Start of Source material
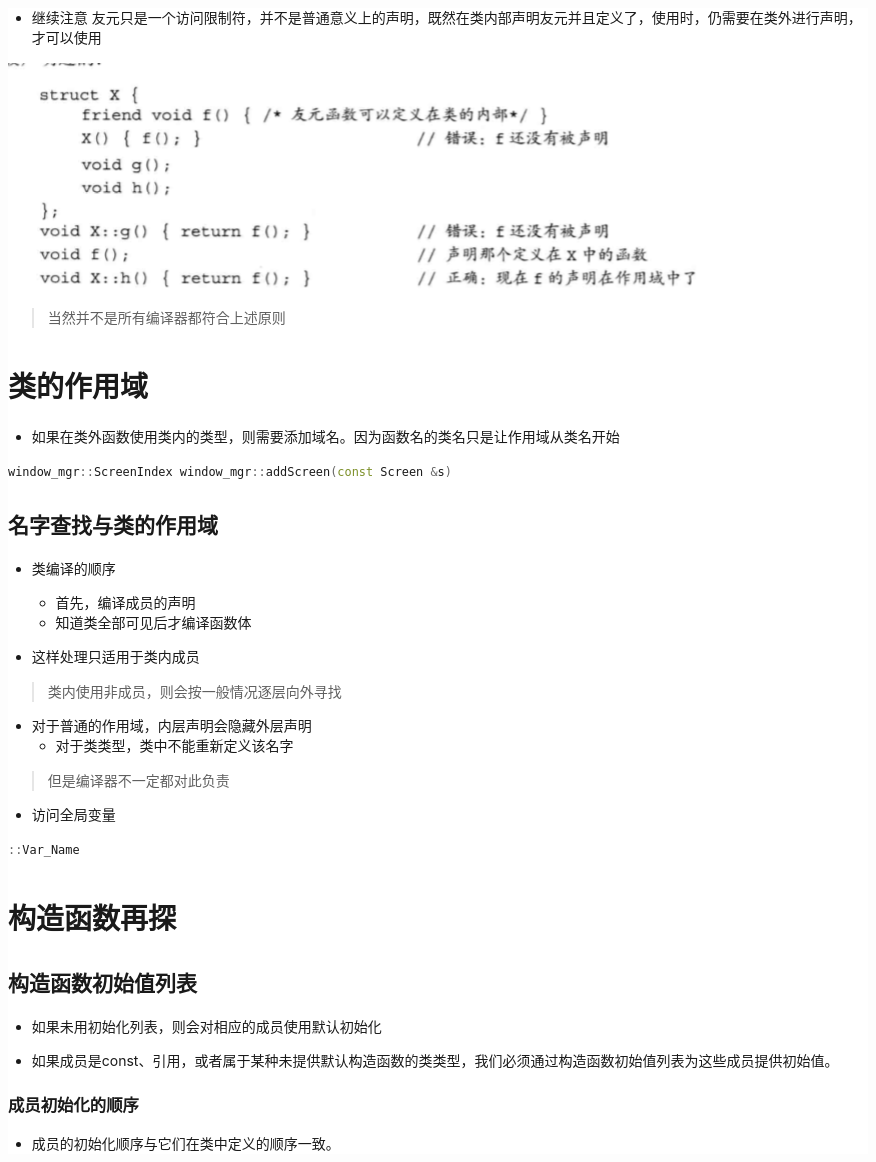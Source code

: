 * 继续注意 友元只是一个访问限制符，并不是普通意义上的声明，既然在类内部声明友元并且定义了，使用时，仍需要在类外进行声明，才可以使用

![](img/友元声明.png)

> 当然并不是所有编译器都符合上述原则

# 类的作用域
* 如果在类外函数使用类内的类型，则需要添加域名。因为函数名的类名只是让作用域从类名开始

```cpp
window_mgr::ScreenIndex window_mgr::addScreen(const Screen &s)
```

## 名字查找与类的作用域
* 类编译的顺序
    - 首先，编译成员的声明
    - 知道类全部可见后才编译函数体

* 这样处理只适用于类内成员
> 类内使用非成员，则会按一般情况逐层向外寻找

* 对于普通的作用域，内层声明会隐藏外层声明
    - 对于类类型，类中不能重新定义该名字
> 但是编译器不一定都对此负责

* 访问全局变量
```cpp
::Var_Name
```

# 构造函数再探

## 构造函数初始值列表

* 如果未用初始化列表，则会对相应的成员使用默认初始化

* 如果成员是const、引用，或者属于某种未提供默认构造函数的类类型，我们必须通过构造函数初始值列表为这些成员提供初始值。

### 成员初始化的顺序
* 成员的初始化顺序与它们在类中定义的顺序一致。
End of Source material
The job is to set down the whole listing exactly, excluding any images.

Source code

: * 继续注意 友元只是一个访问限制符，并不是普通意义上的声明，既然在类内部声明友元并且定义了，使用时，仍需要在类外进行声明，才可以使用

![](img/友元声明.png)

> 当然并不是所有编译器都符合上述原则

# 类的作用域
* 如果在类外函数使用类内的类型，则需要添加域名。因为函数名的类名只是让作用域从类名开始

```cpp
window_mgr::ScreenIndex window_mgr::addScreen(const Screen &s)
```

## 名字查找与类的作用域
* 类编译的顺序
    - 首先，编译成员的声明
    - 知道类全部可见后才编译函数体

* 这样处理只适用于类内成员
> 类内使用非成员，则会按一般情况逐层向外寻找

* 对于普通的作用域，内层声明会隐藏外层声明
    - 对于类类型，类中不能重新定义该名字
> 但是编译器不一定都对此负责

* 访问全局变量
```cpp
::Var_Name
```

# 构造函数再探

## 构造函数初始值列表

* 如果未用初始化列表，则会对相应的成员使用默认初始化

* 如果成员是const、引用，或者属于某种未提供默认构造函数的类类型，我们必须通过构造函数初始值列表为这些成员提供初始值。

### 成员初始化的顺序
* 成员的初始化顺序与它们在类中定义的顺序一致。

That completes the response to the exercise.